Justus Perlwitz

3 Useful Python Code Patterns

Over the years I have found out how important it is to constantly challenge yourself. Coding is craftsmanship. A good craftsman will always try to improve the toolbox they use every day. Code patterns belong in any good toolbox. When used wisely, they allow anyone to clearly communicate their program’s intent to both people and machines. Code is not just something that machines execute — it’s also something that people read, understand, and maintain.

Some of the programming patterns out there help make code better. ”Better“ in this case means that the program is:

At the same time, ”better“ code — from a machine perspective — is also:

I’d like to share with you three powerful programming patterns in Python (and similar dynamic object-oriented programming languages) that can make a big difference when it comes to improving your code.

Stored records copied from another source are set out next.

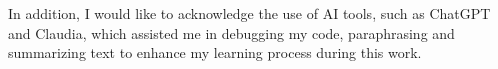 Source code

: \documentclass[11pt,
  paper=a4, 
  bibliography=totocnumbered,
	captions=tableheading,
	BCOR=10mm
]{scrreprt}
\theoremstyle{definition}
\begin{document}
\vspace{1cm}
\noindent
In addition, I would like to acknowledge the use of AI tools, such as ChatGPT and Claudia, which assisted me in debugging 
my code, paraphrasing and summarizing text to enhance my learning process during this work.







\glsaddall
\printglossaries
\printbibliography
\end{document}
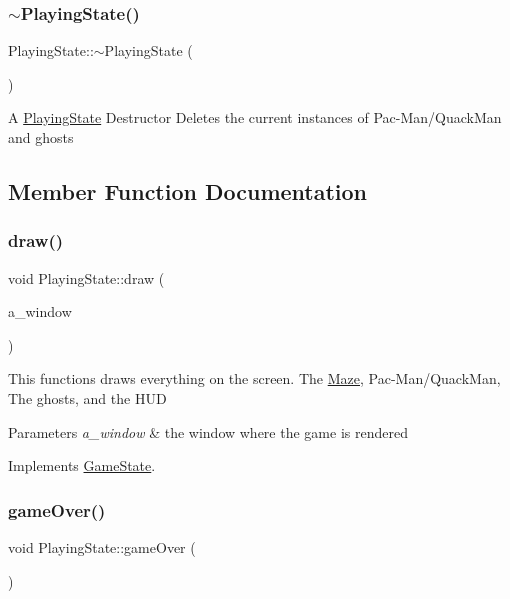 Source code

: \subsubsection{\texorpdfstring{$\sim$\+Playing\+State()}{~PlayingState()}}
{\footnotesize\ttfamily Playing\+State\+::$\sim$\+Playing\+State (\begin{DoxyParamCaption}{ }\end{DoxyParamCaption})}

A \hyperlink{class_playing_state}{Playing\+State} Destructor Deletes the current instances of Pac-\/\+Man/\+Quack\+Man and ghosts 

\subsection{Member Function Documentation}
\mbox{\label{class_playing_state_aa6c7033a5c734ba1ae4aae0905554d61}} 
\subsubsection{\texorpdfstring{draw()}{draw()}}
{\footnotesize\ttfamily void Playing\+State\+::draw (\begin{DoxyParamCaption}\item[{sf\+::\+Render\+Window \&}]{a\+\_\+window }\end{DoxyParamCaption})\hspace{0.3cm}{\ttfamily [virtual]}}

This functions draws everything on the screen. The \hyperlink{class_maze}{Maze}, Pac-\/\+Man/\+Quack\+Man, The ghosts, and the H\+UD


\begin{DoxyParams}{Parameters}
{\em a\+\_\+window} & the window where the game is rendered \\
\hline
\end{DoxyParams}


Implements \hyperlink{class_game_state_a5ffd5ce9acb7499ddef613e8836d1ef8}{Game\+State}.

\mbox{\label{class_playing_state_ac2093c243cc85bb767b27797060aab2c}} 
\subsubsection{\texorpdfstring{game\+Over()}{gameOver()}}
{\footnotesize\ttfamily void Playing\+State\+::game\+Over (\begin{DoxyParamCaption}{ }\end{DoxyParamCaption})}

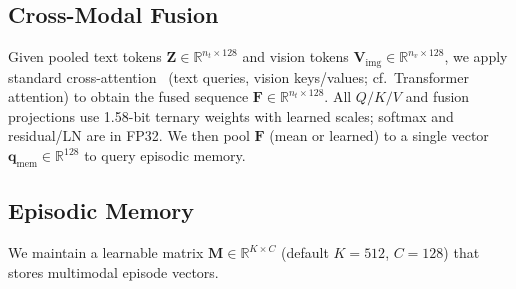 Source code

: 

\subsection{Cross-Modal Fusion}
Given pooled text tokens $\mathbf{Z}\in\mathbb{R}^{n_t\times128}$ and vision tokens
$\mathbf{V}_{\text{img}}\in\mathbb{R}^{n_v\times128}$, we apply standard cross-attention~\citep{vaswani2017attention}
(text queries, vision keys/values; cf.\ Transformer attention) to obtain the fused
sequence $\mathbf{F}\in\mathbb{R}^{n_t\times128}$. All $Q/K/V$ and fusion projections
use 1.58-bit ternary weights with learned scales; softmax and residual/LN are in FP32.
We then pool $\mathbf{F}$ (mean or learned) to a single vector
$\mathbf{q}_{\text{mem}}\in\mathbb{R}^{128}$ to query episodic memory.


\subsection{Episodic Memory}

We maintain a learnable matrix $\mathbf{M}\in\mathbb{R}^{K\times C}$ (default $K{=}512$, $C{=}128$) that stores multimodal episode vectors.

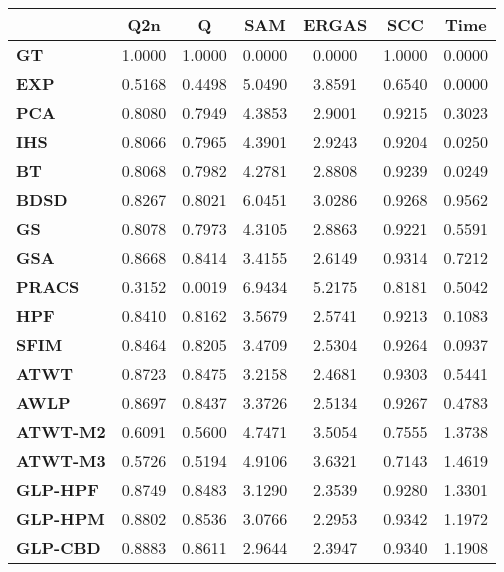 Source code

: \begin{tabular}{|l|c|c|c|c|c|c|}
\hline
&\textbf{Q2n}&\textbf{Q}&\textbf{SAM}&\textbf{ERGAS}&\textbf{SCC}&\textbf{Time}\\\hline
\textbf{GT}&1.0000&1.0000&0.0000&0.0000&1.0000&0.0000\\\hline
\textbf{EXP}&0.5168&0.4498&5.0490&3.8591&0.6540&0.0000\\\hline
\textbf{PCA}&0.8080&0.7949&4.3853&2.9001&0.9215&0.3023\\\hline
\textbf{IHS}&0.8066&0.7965&4.3901&2.9243&0.9204&0.0250\\\hline
\textbf{BT}&0.8068&0.7982&4.2781&2.8808&0.9239&0.0249\\\hline
\textbf{BDSD}&0.8267&0.8021&6.0451&3.0286&0.9268&0.9562\\\hline
\textbf{GS}&0.8078&0.7973&4.3105&2.8863&0.9221&0.5591\\\hline
\textbf{GSA}&0.8668&0.8414&3.4155&2.6149&0.9314&0.7212\\\hline
\textbf{PRACS}&0.3152&0.0019&6.9434&5.2175&0.8181&0.5042\\\hline
\textbf{HPF}&0.8410&0.8162&3.5679&2.5741&0.9213&0.1083\\\hline
\textbf{SFIM}&0.8464&0.8205&3.4709&2.5304&0.9264&0.0937\\\hline
\textbf{ATWT}&0.8723&0.8475&3.2158&2.4681&0.9303&0.5441\\\hline
\textbf{AWLP}&0.8697&0.8437&3.3726&2.5134&0.9267&0.4783\\\hline
\textbf{ATWT-M2}&0.6091&0.5600&4.7471&3.5054&0.7555&1.3738\\\hline
\textbf{ATWT-M3}&0.5726&0.5194&4.9106&3.6321&0.7143&1.4619\\\hline
\textbf{GLP-HPF}&0.8749&0.8483&3.1290&2.3539&0.9280&1.3301\\\hline
\textbf{GLP-HPM}&0.8802&0.8536&3.0766&2.2953&0.9342&1.1972\\\hline
\textbf{GLP-CBD}&0.8883&0.8611&2.9644&2.3947&0.9340&1.1908\\\hline
\end{tabular}

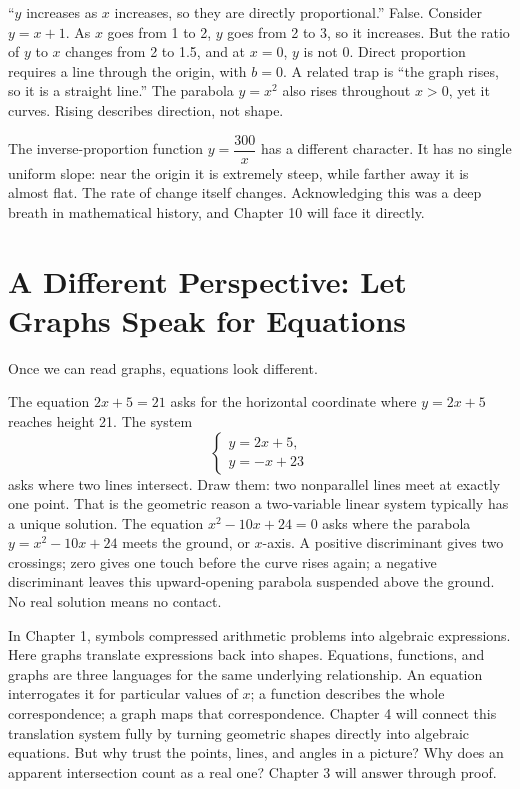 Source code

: \begin{fanli}
``$y$ increases as $x$ increases, so they are directly proportional.'' False. Consider $y = x + 1$. As $x$ goes from 1 to 2, $y$ goes from 2 to 3, so it increases. But the ratio of $y$ to $x$ changes from 2 to 1.5, and at $x = 0$, $y$ is not 0. Direct proportion requires a line through the origin, with $b = 0$. A related trap is ``the graph rises, so it is a straight line.'' The parabola $y = x^2$ also rises throughout $x > 0$, yet it curves. Rising describes direction, not shape.
\end{fanli}

The inverse-proportion function $y = \dfrac{300}{x}$ has a different character. It has no single uniform slope: near the origin it is extremely steep, while farther away it is almost flat. The rate of change itself changes. Acknowledging this was a deep breath in mathematical history, and Chapter 10 will face it directly.

\section{A Different Perspective: Let Graphs Speak for Equations}

Once we can read graphs, equations look different.

The equation $2x + 5 = 21$ asks for the horizontal coordinate where $y = 2x + 5$ reaches height 21. The system
\[
\begin{cases}
y = 2x + 5,\\
y = -x + 23
\end{cases}
\]
asks where two lines intersect. Draw them: two nonparallel lines meet at exactly one point. That is the geometric reason a two-variable linear system typically has a unique solution. The equation $x^2 - 10x + 24 = 0$ asks where the parabola $y = x^2 - 10x + 24$ meets the ground, or $x$-axis. A positive discriminant gives two crossings; zero gives one touch before the curve rises again; a negative discriminant leaves this upward-opening parabola suspended above the ground. No real solution means no contact.

\begin{lianjie}
In Chapter 1, symbols compressed arithmetic problems into algebraic expressions. Here graphs translate expressions back into shapes. Equations, functions, and graphs are three languages for the same underlying relationship. An equation interrogates it for particular values of $x$; a function describes the whole correspondence; a graph maps that correspondence. Chapter 4 will connect this translation system fully by turning geometric shapes directly into algebraic equations. But why trust the points, lines, and angles in a picture? Why does an apparent intersection count as a real one? Chapter 3 will answer through proof.
\end{lianjie}

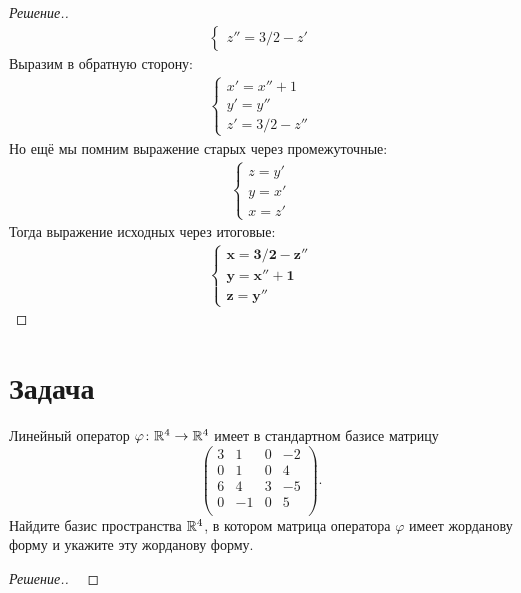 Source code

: \documentclass[a4paper]{article}
\theoremstyle{remark}
\begin{document}
\begin{proof}[Решение.]
\begin{align*}
\begin{cases}
            z'' = 3/2 - z'
          \end{cases}
        \end{align*}
        Выразим в обратную сторону:
        \begin{align*}
          \begin{cases}
            x' = x'' + 1 \\
            y' = y'' \\
            z' = 3/2 - z''
          \end{cases}
        \end{align*}
        Но ещё мы помним выражение старых через промежуточные:
        \begin{align*}
          \begin{cases}
            z = y' \\
            y = x' \\
            x = z'
          \end{cases}
        \end{align*}
        Тогда выражение исходных через итоговые:
        \begin{align*}
          \begin{cases}
            \bm{x = 3/2 - z''} \\
            \bm{y = x'' + 1} \\
            \bm{z = y''}
          \end{cases}
        \end{align*}        
        \end{proof}

    \section*{Задача }
        Линейный оператор $\varphi \colon \mathbb{R}^4 \to \mathbb{R}^4$ имеет в стандартном базисе матрицу
        $$
        \begin{pmatrix}
            3 & 1 & 0 & -2 \\
            0 & 1 & 0 & 4 \\
            6 & 4 & 3 & -5 \\
            0 & -1 & 0 & 5 \\
        \end{pmatrix}.
        $$
        Найдите базис пространства $\mathbb{R}^4$, в котором матрица оператора $\varphi$ 
        имеет жорданову форму и укажите эту жорданову форму.
        \begin{proof}[Решение.] \ 
            

        \end{proof}
      
\end{document}
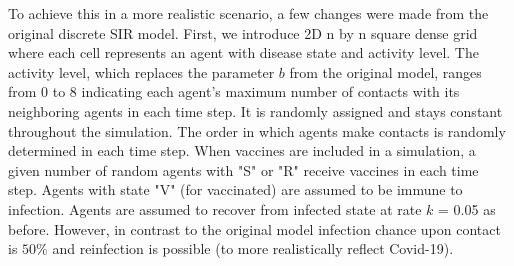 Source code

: \documentclass[12pt, reqno]{amsart}
\begin{document}
    To achieve this in a more realistic scenario, a few changes were made from the original discrete SIR model. First, we introduce 2D n by n square dense grid where each cell represents an agent with disease state and activity level. The activity level, which replaces the parameter \(b\) from the original model, ranges from 0 to 8 indicating each agent's maximum number of contacts with its neighboring agents in each time step. It is randomly assigned and stays constant throughout the simulation. The order in which agents make contacts is randomly determined in each time step. When vaccines are included in a simulation, a given number of random agents with "S" or "R" receive vaccines in each time step. Agents with state "V" (for vaccinated) are assumed to be immune to infection. Agents are assumed to recover from infected state at rate \(k\) = 0.05 as before. However, in contrast to the original model infection chance upon contact is \(50\%\) and reinfection is possible (to more realistically reflect Covid-19). 
    
\end{document}
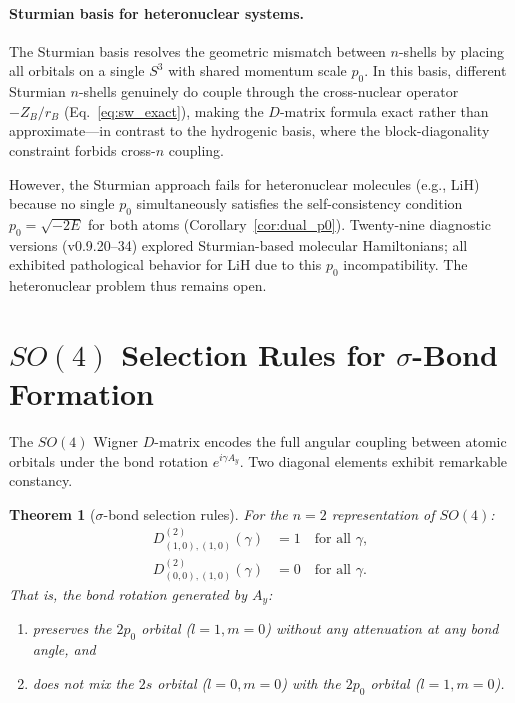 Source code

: \documentclass[aps,pra,twocolumn,superscriptaddress,longbibliography]{revtex4-2}
\newtheorem{theorem}{Theorem}
\begin{document}
\paragraph{Sturmian basis for heteronuclear systems.}
The Sturmian basis resolves the geometric mismatch between $n$-shells by
placing all orbitals on a single $S^3$ with shared momentum scale $p_0$.
In this basis, different Sturmian $n$-shells genuinely do couple through
the cross-nuclear operator $-Z_B/r_B$ (Eq.~\eqref{eq:sw_exact}), making
the $D$-matrix formula exact rather than approximate---in contrast to the
hydrogenic basis, where the block-diagonality constraint forbids cross-$n$
coupling.

However, the Sturmian approach fails for heteronuclear molecules (e.g.,
LiH) because no single $p_0$ simultaneously satisfies the
self-consistency condition $p_0 = \sqrt{-2E}$ for both atoms
(Corollary~\ref{cor:dual_p0}).  Twenty-nine diagnostic versions
(v0.9.20--34) explored Sturmian-based molecular Hamiltonians; all
exhibited pathological behavior for LiH due to this $p_0$
incompatibility.  The heteronuclear problem thus remains open.


\section{$SO(4)$ Selection Rules for $\sigma$-Bond Formation}
\label{sec:selection_rules}

The $SO(4)$ Wigner $D$-matrix encodes the full angular coupling between
atomic orbitals under the bond rotation $e^{i\gamma A_y}$.  Two diagonal
elements exhibit remarkable constancy.

\begin{theorem}[$\sigma$-bond selection rules]
\label{thm:selection}
For the $n = 2$ representation of $SO(4)$:
\begin{align}
D^{(2)}_{(1,0),(1,0)}(\gamma) &= 1 \quad \text{for all } \gamma,
\label{eq:D2_1010} \\
D^{(2)}_{(0,0),(1,0)}(\gamma) &= 0 \quad \text{for all } \gamma.
\label{eq:D2_0010}
\end{align}
That is, the bond rotation generated by $A_y$:
\begin{enumerate}
\item preserves the $2p_0$ orbital ($l = 1, m = 0$) without any
attenuation at any bond angle, and
\item does not mix the $2s$ orbital ($l = 0, m = 0$) with the $2p_0$
orbital ($l = 1, m = 0$).
\end{enumerate}
\end{theorem}
\end{document}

Documents like the Zen of Python or the Style Guide for Python Code give lots of useful hints on improving your code’s ability to communicate intent. The following code patterns are my personal favorites and can be found (one way or another) in many of the coding guidelines out there.

  1. Flat, Not Nested

The Zen of Python tells you that flat is better than nested.

Flat cose is better than nested code both in terms of how deeply woven your program’s function call graph is and from from a practical point of view, how far indented your code ends up being. Emphasizing a sparse use of nestedness will always lead to better code.

Flat code is also because layering too many paths of execution in your functions can make them hard to understand. Many paths obscure the main path a program will take 99 % of the time and can distract by displaying the minutiae of error handling or data processing with the same priority given to the 2 or 3 lines of code that do most of the productive heavy lifting.

Imagine a web backend that updates user account data after performing a series of validations and input data verifications. In our imaginary example, the last step — updating user account data — can only happen if all the previous steps execute correctly.

def update_user(user, new_data, auth):
    if request.has_perm(auth, 'update_user'):
        if new_data.validate():
            # This is the last step
            # despite appearing almost
            # at the top of the function
            if user.data.update(new_data):
                return "Success"
            else:
                return "Could not update"
        else:
            return "Could not validate"
    else:
        return "Invalid permissions"

Assuming that return “Success” is going to be the most-used exit in this function, we can immediately see that it’s not very easy to read. First of all, if the last step is updating the account, then seeing it right in the middle of the function can be confusing. The level of indentation decreases readability as well — scanning left to right with your eyes in order to continue downwards breaks the natural flow of reading code.

An alternative approach would be to return early if any of the assertions fall through. Check out the snippet below. Here we check each individual precondition and return early if it’s not satisfied.

def update_user(user, new_data, auth):
    if not request.has_perm(auth, 'update_user'):
        return "Invalid permissions"

    if not new_data.validate():
        return "Could not validate"
    
    if not user.data.update(new_data):
        return "Could not update"
        
    return "Success"

It’s tremendously useful to express complicated sets of preconditions in a s flat a way as possible. This allows the reader to quickly scan up and down and see where the actual processing of information happens.

In our update_user() function, the actual step lies in if not user.data.update(new_data) and you can find it without having to scan left and right.

  1. Precise Exceptions

Another thing that took me a while to realize is the importance of being specific in error handling. For example, if we take code that reads and processes sensor data, we can imagine a function like the following:

def process():
    result = receive_sensor_data()
    frobnicated = frobnicate(result)
    return renice(result)

We use process() a few times and discover at some point that receive_sensor_data() could fail with a SensorError. For convenience, the whole block of code is then lifted into a try…except… block. Usually, when time is running out, finding exactly where and how failures in an API call could happen becomes a low-priority task. And finding the right exception type is often difficult, since you might want to be able to handle several exception types correctly. It would typically look like this:

def process():
    try:
        # Only this can throw SensorError
        result = receive_sensor_data()
        frobnicated = frobnicate(result)
        renice(result)
    except SensorError:
        handle_failure()

Good code is all about readability and maintainability. The snippet above shows that it’s too easy to forget 6 months later which of the 3 lines after try: could actually raise SensorError. Since we know that only receive_sensor_data() can raise this exception, we readjust our code. Take a look and see what has improved.

def process():
    try:
        result = receive_sensor_data()
    except SensorError:
        handle_failure()
    else:
        frobnicated = frobnicate(result)
        renice(result)

We push the other two lines of code that can’t raise a SensorError into an else: block. The else: block is executed when the try: block runs through its code without any errors. This makes it very clear that only receive_sensor_data() can ever raise this exception, since it’s now the only line of code in the try: block.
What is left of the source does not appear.